▶ [Task details] Below is a set of records; restate each one word for word.

__________________________________________________

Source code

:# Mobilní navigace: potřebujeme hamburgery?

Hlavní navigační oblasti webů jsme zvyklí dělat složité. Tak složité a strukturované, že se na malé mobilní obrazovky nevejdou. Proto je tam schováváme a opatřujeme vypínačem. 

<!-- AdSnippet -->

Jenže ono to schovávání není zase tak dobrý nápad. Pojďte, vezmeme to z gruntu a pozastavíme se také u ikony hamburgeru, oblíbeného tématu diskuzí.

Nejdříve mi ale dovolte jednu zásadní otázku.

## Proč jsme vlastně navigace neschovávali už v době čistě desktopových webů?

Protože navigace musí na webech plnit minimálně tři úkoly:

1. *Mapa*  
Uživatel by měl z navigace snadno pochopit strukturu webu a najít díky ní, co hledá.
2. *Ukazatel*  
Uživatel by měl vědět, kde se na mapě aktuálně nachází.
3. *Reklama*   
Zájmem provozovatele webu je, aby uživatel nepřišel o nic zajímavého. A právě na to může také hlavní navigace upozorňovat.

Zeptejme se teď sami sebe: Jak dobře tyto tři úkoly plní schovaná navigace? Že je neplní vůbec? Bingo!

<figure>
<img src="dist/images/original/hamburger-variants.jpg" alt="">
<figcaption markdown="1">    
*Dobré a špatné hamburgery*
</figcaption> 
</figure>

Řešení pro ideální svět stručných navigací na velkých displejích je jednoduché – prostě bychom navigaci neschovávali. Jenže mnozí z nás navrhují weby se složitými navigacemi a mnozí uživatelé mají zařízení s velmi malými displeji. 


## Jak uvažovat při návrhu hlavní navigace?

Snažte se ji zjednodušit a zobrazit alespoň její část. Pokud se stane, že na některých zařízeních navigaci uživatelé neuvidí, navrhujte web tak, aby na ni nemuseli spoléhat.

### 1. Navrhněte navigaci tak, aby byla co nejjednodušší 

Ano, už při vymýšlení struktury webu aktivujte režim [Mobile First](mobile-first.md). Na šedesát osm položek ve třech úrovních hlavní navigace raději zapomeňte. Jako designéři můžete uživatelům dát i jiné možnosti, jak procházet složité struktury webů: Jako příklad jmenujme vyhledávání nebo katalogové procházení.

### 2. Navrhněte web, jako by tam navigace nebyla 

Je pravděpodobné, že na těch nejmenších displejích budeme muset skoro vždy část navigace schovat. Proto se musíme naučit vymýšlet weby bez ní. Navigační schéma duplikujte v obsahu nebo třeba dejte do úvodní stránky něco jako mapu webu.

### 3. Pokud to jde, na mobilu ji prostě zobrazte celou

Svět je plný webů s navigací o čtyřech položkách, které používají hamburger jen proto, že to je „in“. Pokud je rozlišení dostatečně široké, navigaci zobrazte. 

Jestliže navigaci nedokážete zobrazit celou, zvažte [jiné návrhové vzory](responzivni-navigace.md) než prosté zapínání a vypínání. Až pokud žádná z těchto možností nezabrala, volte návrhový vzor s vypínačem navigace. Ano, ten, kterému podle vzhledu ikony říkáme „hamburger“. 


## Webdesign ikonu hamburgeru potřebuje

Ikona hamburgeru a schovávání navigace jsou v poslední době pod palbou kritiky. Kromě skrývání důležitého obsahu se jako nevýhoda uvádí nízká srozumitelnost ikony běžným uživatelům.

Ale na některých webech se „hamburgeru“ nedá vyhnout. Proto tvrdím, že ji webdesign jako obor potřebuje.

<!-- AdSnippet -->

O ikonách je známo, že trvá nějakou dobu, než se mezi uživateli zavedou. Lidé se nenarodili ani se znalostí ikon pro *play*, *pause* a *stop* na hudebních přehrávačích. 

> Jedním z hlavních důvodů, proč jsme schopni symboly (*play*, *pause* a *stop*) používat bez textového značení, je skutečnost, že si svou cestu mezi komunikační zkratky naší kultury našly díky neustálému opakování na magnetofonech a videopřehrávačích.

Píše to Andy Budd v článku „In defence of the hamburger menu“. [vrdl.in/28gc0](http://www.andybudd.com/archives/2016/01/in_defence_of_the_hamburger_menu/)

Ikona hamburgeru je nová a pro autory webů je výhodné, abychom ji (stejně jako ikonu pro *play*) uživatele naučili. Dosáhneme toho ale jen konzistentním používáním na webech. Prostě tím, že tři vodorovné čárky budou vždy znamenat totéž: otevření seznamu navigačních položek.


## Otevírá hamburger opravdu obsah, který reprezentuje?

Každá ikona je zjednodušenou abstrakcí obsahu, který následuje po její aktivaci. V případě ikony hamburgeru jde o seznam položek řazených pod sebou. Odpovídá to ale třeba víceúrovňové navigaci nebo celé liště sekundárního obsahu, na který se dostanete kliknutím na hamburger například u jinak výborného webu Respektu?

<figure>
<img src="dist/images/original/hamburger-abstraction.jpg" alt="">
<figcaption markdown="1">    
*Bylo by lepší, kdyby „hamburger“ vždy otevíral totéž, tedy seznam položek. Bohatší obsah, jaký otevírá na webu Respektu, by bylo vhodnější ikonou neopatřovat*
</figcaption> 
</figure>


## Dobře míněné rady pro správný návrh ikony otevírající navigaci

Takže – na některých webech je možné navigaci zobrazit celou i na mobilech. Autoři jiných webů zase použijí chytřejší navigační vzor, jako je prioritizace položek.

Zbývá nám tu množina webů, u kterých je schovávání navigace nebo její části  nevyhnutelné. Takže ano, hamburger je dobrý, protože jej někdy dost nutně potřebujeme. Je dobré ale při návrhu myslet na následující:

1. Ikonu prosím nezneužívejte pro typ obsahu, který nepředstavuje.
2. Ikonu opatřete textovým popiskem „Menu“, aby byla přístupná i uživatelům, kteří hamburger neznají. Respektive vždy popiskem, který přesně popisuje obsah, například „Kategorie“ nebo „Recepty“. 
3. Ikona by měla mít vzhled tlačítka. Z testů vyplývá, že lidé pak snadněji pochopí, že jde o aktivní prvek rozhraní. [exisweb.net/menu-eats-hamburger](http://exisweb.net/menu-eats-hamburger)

__________________________________________________

▶ [Exercise response]
Source code

:# Mobilní navigace: potřebujeme hamburgery?

Hlavní navigační oblasti webů jsme zvyklí dělat složité. Tak složité a strukturované, že se na malé mobilní obrazovky nevejdou. Proto je tam schováváme a opatřujeme vypínačem. 

<!-- AdSnippet -->

Jenže ono to schovávání není zase tak dobrý nápad. Pojďte, vezmeme to z gruntu a pozastavíme se také u ikony hamburgeru, oblíbeného tématu diskuzí.

Nejdříve mi ale dovolte jednu zásadní otázku.

## Proč jsme vlastně navigace neschovávali už v době čistě desktopových webů?

Protože navigace musí na webech plnit minimálně tři úkoly:

1. *Mapa*  
Uživatel by měl z navigace snadno pochopit strukturu webu a najít díky ní, co hledá.
2. *Ukazatel*  
Uživatel by měl vědět, kde se na mapě aktuálně nachází.
3. *Reklama*   
Zájmem provozovatele webu je, aby uživatel nepřišel o nic zajímavého. A právě na to může také hlavní navigace upozorňovat.

Zeptejme se teď sami sebe: Jak dobře tyto tři úkoly plní schovaná navigace? Že je neplní vůbec? Bingo!

<figure>
<img src="dist/images/original/hamburger-variants.jpg" alt="">
<figcaption markdown="1">    
*Dobré a špatné hamburgery*
</figcaption> 
</figure>

Řešení pro ideální svět stručných navigací na velkých displejích je jednoduché – prostě bychom navigaci neschovávali. Jenže mnozí z nás navrhují weby se složitými navigacemi a mnozí uživatelé mají zařízení s velmi malými displeji. 


## Jak uvažovat při návrhu hlavní navigace?

Snažte se ji zjednodušit a zobrazit alespoň její část. Pokud se stane, že na některých zařízeních navigaci uživatelé neuvidí, navrhujte web tak, aby na ni nemuseli spoléhat.

### 1. Navrhněte navigaci tak, aby byla co nejjednodušší 

Ano, už při vymýšlení struktury webu aktivujte režim [Mobile First](mobile-first.md). Na šedesát osm položek ve třech úrovních hlavní navigace raději zapomeňte. Jako designéři můžete uživatelům dát i jiné možnosti, jak procházet složité struktury webů: Jako příklad jmenujme vyhledávání nebo katalogové procházení.

### 2. Navrhněte web, jako by tam navigace nebyla 

Je pravděpodobné, že na těch nejmenších displejích budeme muset skoro vždy část navigace schovat. Proto se musíme naučit vymýšlet weby bez ní. Navigační schéma duplikujte v obsahu nebo třeba dejte do úvodní stránky něco jako mapu webu.

### 3. Pokud to jde, na mobilu ji prostě zobrazte celou

Svět je plný webů s navigací o čtyřech položkách, které používají hamburger jen proto, že to je „in“. Pokud je rozlišení dostatečně široké, navigaci zobrazte. 

Jestliže navigaci nedokážete zobrazit celou, zvažte [jiné návrhové vzory](responzivni-navigace.md) než prosté zapínání a vypínání. Až pokud žádná z těchto možností nezabrala, volte návrhový vzor s vypínačem navigace. Ano, ten, kterému podle vzhledu ikony říkáme „hamburger“. 


## Webdesign ikonu hamburgeru potřebuje

Ikona hamburgeru a schovávání navigace jsou v poslední době pod palbou kritiky. Kromě skrývání důležitého obsahu se jako nevýhoda uvádí nízká srozumitelnost ikony běžným uživatelům.

Ale na některých webech se „hamburgeru“ nedá vyhnout. Proto tvrdím, že ji webdesign jako obor potřebuje.

<!-- AdSnippet -->

O ikonách je známo, že trvá nějakou dobu, než se mezi uživateli zavedou. Lidé se nenarodili ani se znalostí ikon pro *play*, *pause* a *stop* na hudebních přehrávačích. 

> Jedním z hlavních důvodů, proč jsme schopni symboly (*play*, *pause* a *stop*) používat bez textového značení, je skutečnost, že si svou cestu mezi komunikační zkratky naší kultury našly díky neustálému opakování na magnetofonech a videopřehrávačích.

Píše to Andy Budd v článku „In defence of the hamburger menu“. [vrdl.in/28gc0](http://www.andybudd.com/archives/2016/01/in_defence_of_the_hamburger_menu/)

Ikona hamburgeru je nová a pro autory webů je výhodné, abychom ji (stejně jako ikonu pro *play*) uživatele naučili. Dosáhneme toho ale jen konzistentním používáním na webech. Prostě tím, že tři vodorovné čárky budou vždy znamenat totéž: otevření seznamu navigačních položek.


## Otevírá hamburger opravdu obsah, který reprezentuje?

Každá ikona je zjednodušenou abstrakcí obsahu, který následuje po její aktivaci. V případě ikony hamburgeru jde o seznam položek řazených pod sebou. Odpovídá to ale třeba víceúrovňové navigaci nebo celé liště sekundárního obsahu, na který se dostanete kliknutím na hamburger například u jinak výborného webu Respektu?

<figure>
<img src="dist/images/original/hamburger-abstraction.jpg" alt="">
<figcaption markdown="1">    
*Bylo by lepší, kdyby „hamburger“ vždy otevíral totéž, tedy seznam položek. Bohatší obsah, jaký otevírá na webu Respektu, by bylo vhodnější ikonou neopatřovat*
</figcaption> 
</figure>


## Dobře míněné rady pro správný návrh ikony otevírající navigaci

Takže – na některých webech je možné navigaci zobrazit celou i na mobilech. Autoři jiných webů zase použijí chytřejší navigační vzor, jako je prioritizace položek.

Zbývá nám tu množina webů, u kterých je schovávání navigace nebo její části  nevyhnutelné. Takže ano, hamburger je dobrý, protože jej někdy dost nutně potřebujeme. Je dobré ale při návrhu myslet na následující:

1. Ikonu prosím nezneužívejte pro typ obsahu, který nepředstavuje.
2. Ikonu opatřete textovým popiskem „Menu“, aby byla přístupná i uživatelům, kteří hamburger neznají. Respektive vždy popiskem, který přesně popisuje obsah, například „Kategorie“ nebo „Recepty“. 
3. Ikona by měla mít vzhled tlačítka. Z testů vyplývá, že lidé pak snadněji pochopí, že jde o aktivní prvek rozhraní. [exisweb.net/menu-eats-hamburger](http://exisweb.net/menu-eats-hamburger)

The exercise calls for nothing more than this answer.